Claro que el asunto no es tan sencillo, porque el opio que adquiere en un extraño local llamado La Antigüedad resulta ser un paralelepípedo blanco del tamaño de una lavadora, entregado a domicilio por un tipo decidido a instalarse en su casa por tiempo indeterminado. Encima, los antiguos ghostwriters del narrador, ahora desocupados, se convierten en una banda criminal que siembra la delincuencia en Buenos Aires siguiendo las pautas de los clásicos e inamovibles relatos góticos que antes producían en negro.

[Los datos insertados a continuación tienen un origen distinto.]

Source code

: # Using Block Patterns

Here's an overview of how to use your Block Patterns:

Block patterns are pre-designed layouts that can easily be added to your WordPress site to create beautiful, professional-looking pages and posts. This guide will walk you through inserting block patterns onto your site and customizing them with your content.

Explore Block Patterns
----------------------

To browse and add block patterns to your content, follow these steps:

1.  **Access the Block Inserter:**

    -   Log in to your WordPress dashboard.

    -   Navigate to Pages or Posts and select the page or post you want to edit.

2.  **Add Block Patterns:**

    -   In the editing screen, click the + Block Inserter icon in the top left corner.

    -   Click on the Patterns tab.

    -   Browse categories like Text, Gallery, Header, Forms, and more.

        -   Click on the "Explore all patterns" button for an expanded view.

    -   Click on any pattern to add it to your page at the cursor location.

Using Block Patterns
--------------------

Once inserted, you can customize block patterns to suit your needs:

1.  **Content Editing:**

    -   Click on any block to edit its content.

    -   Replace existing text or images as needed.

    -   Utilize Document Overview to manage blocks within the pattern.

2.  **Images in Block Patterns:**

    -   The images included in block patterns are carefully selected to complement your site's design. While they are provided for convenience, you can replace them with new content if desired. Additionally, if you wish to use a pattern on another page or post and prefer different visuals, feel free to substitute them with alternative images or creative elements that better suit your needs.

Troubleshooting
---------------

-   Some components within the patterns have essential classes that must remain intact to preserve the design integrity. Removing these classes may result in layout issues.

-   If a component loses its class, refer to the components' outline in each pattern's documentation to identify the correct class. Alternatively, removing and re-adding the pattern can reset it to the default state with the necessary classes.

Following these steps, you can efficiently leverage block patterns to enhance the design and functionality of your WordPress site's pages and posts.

Desde luego, este es un caso para el Doctor Aira, uno que le permitirá escribir su particular, irónica, invertida Casa Tomada.
Sabemos que la literatura de Aira se fundamenta en algunas preguntas constantes: una tiene que ver con qué cosa sea la literatura, asediada por numerosas formas y conceptos que no son propiamente literarios y sin embargo alargan su supervivencia; otra se refiere al papel del escritor hoy. Ambas convergen en esta cita: “Nadie sabe con claridad qué es eso de la literatura, qué es lo que hace un escritor; de ahí que lo dejen tranquilo, en el aura que la sociedad le construye, la burbuja hecha a medias de respeto y de asco”. Encerrado en esa burbuja, el escritor Aira asedia, a su vez, el extraño engarce entre lo imaginado y la Realidad, y su traslación en forma de Vanguardia o Realismo. Todas estas cuestiones atraviesan Prins, que además se permite algunas páginas de sensualidad cerebral y el cúmulo recurrente de digresionesobsesivas pronunciadas con gesto de Buster Keaton.

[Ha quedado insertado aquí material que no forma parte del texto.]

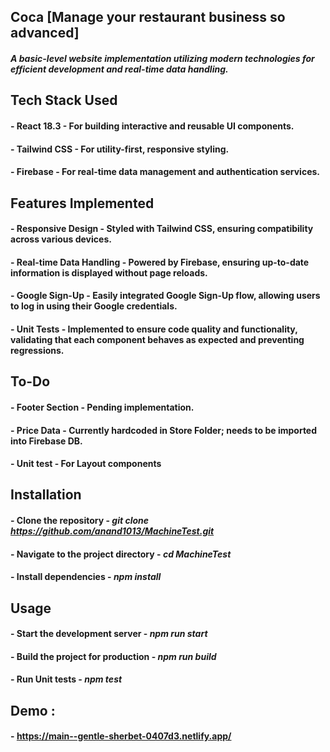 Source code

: ## Coca [Manage your restaurant business so advanced]

#### _A basic-level website implementation utilizing modern technologies for efficient development and real-time data handling._

## Tech Stack Used

#### - React 18.3 - For building interactive and reusable UI components.
#### - Tailwind CSS - For utility-first, responsive styling.
#### - Firebase - For real-time data management and authentication services.

## Features Implemented

#### - Responsive Design - Styled with Tailwind CSS, ensuring compatibility across various devices.
#### - Real-time Data Handling - Powered by Firebase, ensuring up-to-date information is displayed without page reloads.
#### - Google Sign-Up -  Easily integrated Google Sign-Up flow, allowing users to log in using their Google credentials.
#### - Unit Tests - Implemented to ensure code quality and functionality, validating that each component behaves as expected and preventing regressions.

## To-Do

#### - Footer Section - Pending implementation.
#### - Price Data - Currently hardcoded in Store Folder; needs to be imported into Firebase DB.
#### - Unit test - For Layout components

## Installation

#### - Clone the repository - _git clone https://github.com/anand1013/MachineTest.git_
#### - Navigate to the project directory -  _cd MachineTest_
#### - Install dependencies - _npm install_

## Usage

#### - Start the development server - _npm run start_
#### - Build the project for production - _npm run build_
#### - Run Unit tests - _npm test_

## Demo :

#### - https://main--gentle-sherbet-0407d3.netlify.app/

Así, hemos llegado al humor, esencial en Aira y en estas páginas. Sin embargo, no voy a contar nada de lo divertido que sucede en Prins. Tengo una razón para ello: subrayar parte de la naturaleza del libro, cuyo narrador insiste en lamentar que la literatura comercial y convencional tengan que reproducir una y otra vez los mismos esquemas y reglas para que el lector satisfaga sus expectativas. Pues bien, imaginen hasta qué punto la crítica, reducida casi a la nada, consiste también en reproducir esquemas y reglas tranquilizadores: ofrecer un juicio claro, proponer una sinopsis, no pasarse de originales… Y nunca, nunca, introducir un spoiler ni reventar ninguna sorpresa: a fin de cuentas, ¿alguien sigue creyendo que leer es algo más que divertirse?

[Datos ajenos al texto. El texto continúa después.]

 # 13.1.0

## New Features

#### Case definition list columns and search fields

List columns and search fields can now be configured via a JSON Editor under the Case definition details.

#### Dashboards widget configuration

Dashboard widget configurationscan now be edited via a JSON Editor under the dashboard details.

El modo en que Aira recoge el guante de las convenciones narrativas y las diluye en un cruce de ejes con la naturaleza entrópica de la vida es maravilloso. Por mi parte, carente de las herramientas del autor, me conformaré invirtiendo el sentido de una regla de la crítica, la que obliga a callar los giros argumentales en las reseñas. Llevada al máximo rigor, ¿no podría verse en realidad como un perverso tocamiento de las narices del lector? Por eso, no voy a contarles qué sucede cuando el narrador atraviesa la ciudad en autobús, ni cuando intenta seducir a una mujer indicándole que hay una puerta que nunca, nunca debe abrirse. (Me temo que no he logrado nada, porque acabo de plantear una incitación a la lectura de sospechoso parecido con la publicidad: a saber cómo puede salvarse la crítica).
Pero volvamos a ese bloque de Opio en el centro de Prins: onírico, imposible, embriagador. En El pacto con la serpiente, recién publicado por Acantilado, Mario Praz recuerda el linaje opiáceo del Romanticismo, según el cual esa droga “introduce a los escritores en un mundo tan distinto como la vida en otro planeta”. La cita praziana permite una deriva airana: si el opio descrito por el novelista argentino es tan absolutamente ajeno al opio real, ¿qué clase de “mundo distinto” es el que abre en la ficción? Uno definido por una geometría tan milimétrica como desconcertante, “tridimensional”, en el que la alegoría es tanto más perfecta cuanto menos sea desentrañada. Un mundo, por otra parte, en el que la carcajada es un hecho seguro y se “dilatan hasta el infinito los límites del tiempo y del espacio”(Praz de nuevo). Un mundo, en fin, en el que el relato cerrado y el Realismo no tienen gran cosa que ver con la Realidad.
Ah, y que no se me olvide: a Prins le pongo entre cuatro y cinco estrellas.